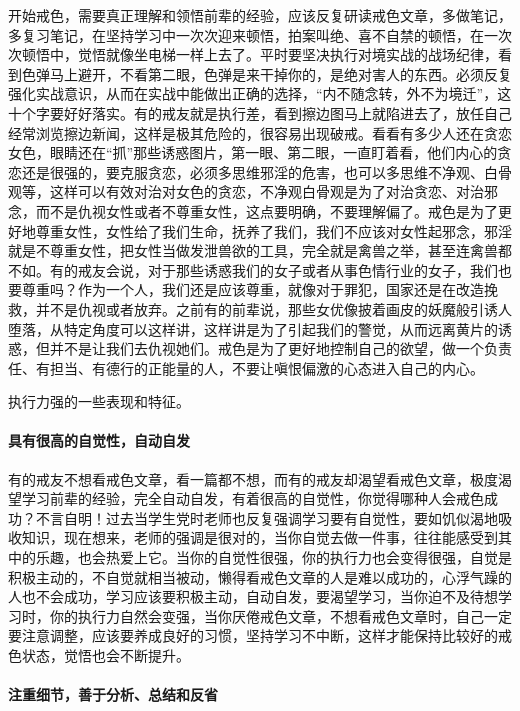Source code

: 开始戒色，需要真正理解和领悟前辈的经验，应该反复研读戒色文章，多做笔记，多复习笔记，在坚持学习中一次次迎来顿悟，拍案叫绝、喜不自禁的顿悟，在一次次顿悟中，觉悟就像坐电梯一样上去了。平时要坚决执行对境实战的战场纪律，看到色弹马上避开，不看第二眼，色弹是来干掉你的，是绝对害人的东西。必须反复强化实战意识，从而在实战中能做出正确的选择，“内不随念转，外不为境迁”，这十个字要好好落实。有的戒友就是执行差，看到擦边图马上就陷进去了，放任自己经常浏览擦边新闻，这样是极其危险的，很容易出现破戒。看看有多少人还在贪恋女色，眼睛还在“抓”那些诱惑图片，第一眼、第二眼，一直盯着看，他们内心的贪恋还是很强的，要克服贪恋，必须多思维邪淫的危害，也可以多思维不净观、白骨观等，这样可以有效对治对女色的贪恋，不净观白骨观是为了对治贪恋、对治邪念，而不是仇视女性或者不尊重女性，这点要明确，不要理解偏了。戒色是为了更好地尊重女性，女性给了我们生命，抚养了我们，我们不应该对女性起邪念，邪淫就是不尊重女性，把女性当做发泄兽欲的工具，完全就是禽兽之举，甚至连禽兽都不如。有的戒友会说，对于那些诱惑我们的女子或者从事色情行业的女子，我们也要尊重吗？作为一个人，我们还是应该尊重，就像对于罪犯，国家还是在改造挽救，并不是仇视或者放弃。之前有的前辈说，那些女优像披着画皮的妖魔般引诱人堕落，从特定角度可以这样讲，这样讲是为了引起我们的警觉，从而远离黄片的诱惑，但并不是让我们去仇视她们。戒色是为了更好地控制自己的欲望，做一个负责任、有担当、有德行的正能量的人，不要让嗔恨偏激的心态进入自己的内心。

执行力强的一些表现和特征。

\paragraph{具有很高的自觉性，自动自发}

有的戒友不想看戒色文章，看一篇都不想，而有的戒友却渴望看戒色文章，极度渴望学习前辈的经验，完全自动自发，有着很高的自觉性，你觉得哪种人会戒色成功？不言自明！过去当学生党时老师也反复强调学习要有自觉性，要如饥似渴地吸收知识，现在想来，老师的强调是很对的，当你自觉去做一件事，往往能感受到其中的乐趣，也会热爱上它。当你的自觉性很强，你的执行力也会变得很强，自觉是积极主动的，不自觉就相当被动，懒得看戒色文章的人是难以成功的，心浮气躁的人也不会成功，学习应该要积极主动，自动自发，要渴望学习，当你迫不及待想学习时，你的执行力自然会变强，当你厌倦戒色文章，不想看戒色文章时，自己一定要注意调整，应该要养成良好的习惯，坚持学习不中断，这样才能保持比较好的戒色状态，觉悟也会不断提升。

\paragraph{注重细节，善于分析、总结和反省}

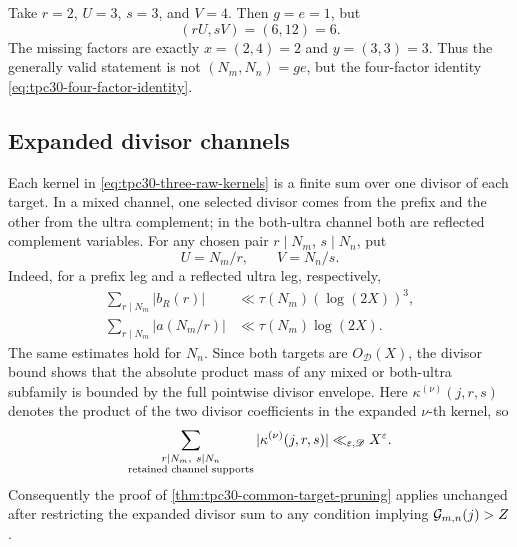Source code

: \begin{remark}
\label{rem:tpc30-cross-terms-needed}
Take $r=2$, $U=3$, $s=3$, and $V=4$.  Then $g=e=1$, but
\[
 (rU,sV)=(6,12)=6.
\]
The missing factors are exactly
$x=(2,4)=2$ and $y=(3,3)=3$.  Thus the generally valid statement is
not $(N_m,N_n)=ge$, but the four-factor identity
\eqref{eq:tpc30-four-factor-identity}.
\end{remark}

\subsection{Expanded divisor channels}

Each kernel in \eqref{eq:tpc30-three-raw-kernels} is a finite sum over
one divisor of each target.  In a mixed channel, one selected divisor
comes from the prefix and the other from the ultra complement; in the
both-ultra channel both are reflected complement variables.  For any
chosen pair $r\mid N_m$, $s\mid N_n$, put
\begin{equation}
 U=N_m/r,\qquad V=N_n/s.
 \label{eq:tpc30-co-divisors}
\end{equation}
Indeed, for a prefix leg and a reflected ultra leg, respectively,
\begin{align}
 \sum_{r\mid N_m}|b_R(r)|
 &\ll \tau(N_m)(\log(2X))^3,
 \label{eq:tpc30-prefix-absolute-mass}\\
 \sum_{r\mid N_m}|a(N_m/r)|
 &\ll \tau(N_m)\log(2X).
 \label{eq:tpc30-ultra-absolute-mass}
\end{align}
The same estimates hold for $N_n$.  Since both targets are
$O_{\mathscr D}(X)$, the divisor bound shows that the absolute product
mass of any mixed or both-ultra subfamily is bounded by the full
pointwise divisor envelope.  Here $\kappa^{(\nu)}(j,r,s)$ denotes the
product of the two divisor coefficients in the expanded $\nu$-th
kernel, so
\begin{equation}
 \sum_{\substack{r\mid N_m,\ s\mid N_n\\
                  \textup{retained channel supports}}}
 |\kappa^{(\nu)}(j,r,s)|
 \ll_{\eps,\mathscr D}X^\eps.
 \label{eq:tpc30-expanded-envelope}
\end{equation}
Consequently the proof of
\cref{thm:tpc30-common-target-pruning} applies unchanged after
restricting the expanded divisor sum to any condition implying
$\cG_{m,n}(j)>Z$.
* * *
Look through the entries. Copy out each line with "both" in it.

both-ultra channel both are reflected complement variables.  For any
The same estimates hold for $N_n$.  Since both targets are
mass of any mixed or both-ultra subfamily is bounded by the full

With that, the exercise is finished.